Daten und Fakten (für Crazy Machines 3):

Plattform: Computer

Preis: ab 8,49€

Sims

Sich in die Rolle des Familienoberhaupts versetzen? Gleichermaßen alle Bedürfnisse im Blick haben? Gar nicht so einfach! Wer es einfach mal ausprobieren möchte, kann Sims spielen. Als Spieler wacht man über dem Schicksal eines Menschen. Man achtet darauf, dass dieser – und später auch seine Familienmitglieder – immer genug Essen haben, zur Schule oder zur Arbeit gehen, soziale Kontakte pflegen und einfach glücklich sind. Wie auch im echten Leben gilt: Das klingt manchmal schwieriger als es ist.
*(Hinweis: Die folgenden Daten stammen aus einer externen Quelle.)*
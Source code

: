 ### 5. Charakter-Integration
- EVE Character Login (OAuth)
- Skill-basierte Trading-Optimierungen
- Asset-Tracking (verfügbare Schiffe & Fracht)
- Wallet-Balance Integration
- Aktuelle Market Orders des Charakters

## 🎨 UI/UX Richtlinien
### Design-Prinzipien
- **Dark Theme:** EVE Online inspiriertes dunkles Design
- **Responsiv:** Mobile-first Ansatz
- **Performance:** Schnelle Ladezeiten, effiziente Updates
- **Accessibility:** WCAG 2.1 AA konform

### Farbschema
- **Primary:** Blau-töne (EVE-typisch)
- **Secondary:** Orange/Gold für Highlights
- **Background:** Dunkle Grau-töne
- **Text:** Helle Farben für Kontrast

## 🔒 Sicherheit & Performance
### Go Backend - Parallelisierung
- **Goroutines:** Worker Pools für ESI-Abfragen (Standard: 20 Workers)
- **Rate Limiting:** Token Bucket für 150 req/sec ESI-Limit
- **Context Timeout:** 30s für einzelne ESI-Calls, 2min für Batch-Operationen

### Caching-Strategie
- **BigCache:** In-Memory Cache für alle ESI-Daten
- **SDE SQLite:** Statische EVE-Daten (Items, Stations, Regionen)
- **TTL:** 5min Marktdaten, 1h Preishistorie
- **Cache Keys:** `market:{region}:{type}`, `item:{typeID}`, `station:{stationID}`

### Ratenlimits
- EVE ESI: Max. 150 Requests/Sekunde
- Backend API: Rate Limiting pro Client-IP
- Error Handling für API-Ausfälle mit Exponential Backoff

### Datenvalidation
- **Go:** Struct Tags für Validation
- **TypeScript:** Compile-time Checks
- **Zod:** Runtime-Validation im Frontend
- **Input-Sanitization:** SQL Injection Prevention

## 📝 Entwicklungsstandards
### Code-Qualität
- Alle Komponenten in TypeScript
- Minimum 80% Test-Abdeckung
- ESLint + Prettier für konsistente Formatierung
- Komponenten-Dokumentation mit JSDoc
Zu Beginn des Spiels kann man seine Figur nach den eigenen Vorstellungen erschaffen und ihr Charaktereigenschaften geben, die über den gesamten weiteren Spielverlauf entscheiden. Neben guter Planungsfähigkeit erlernst du bei Sims auch die Fähigkeit, dich in andere hineinzuversetzen. Ähnlich wie bei Minecraft wird auch die Kreativität gefördert, denn die Häuser deines Sims errichtest du nach deiner eigenen Vorstellung. Mittlerweile sind schon vier Teile der Spielreihe erschienen.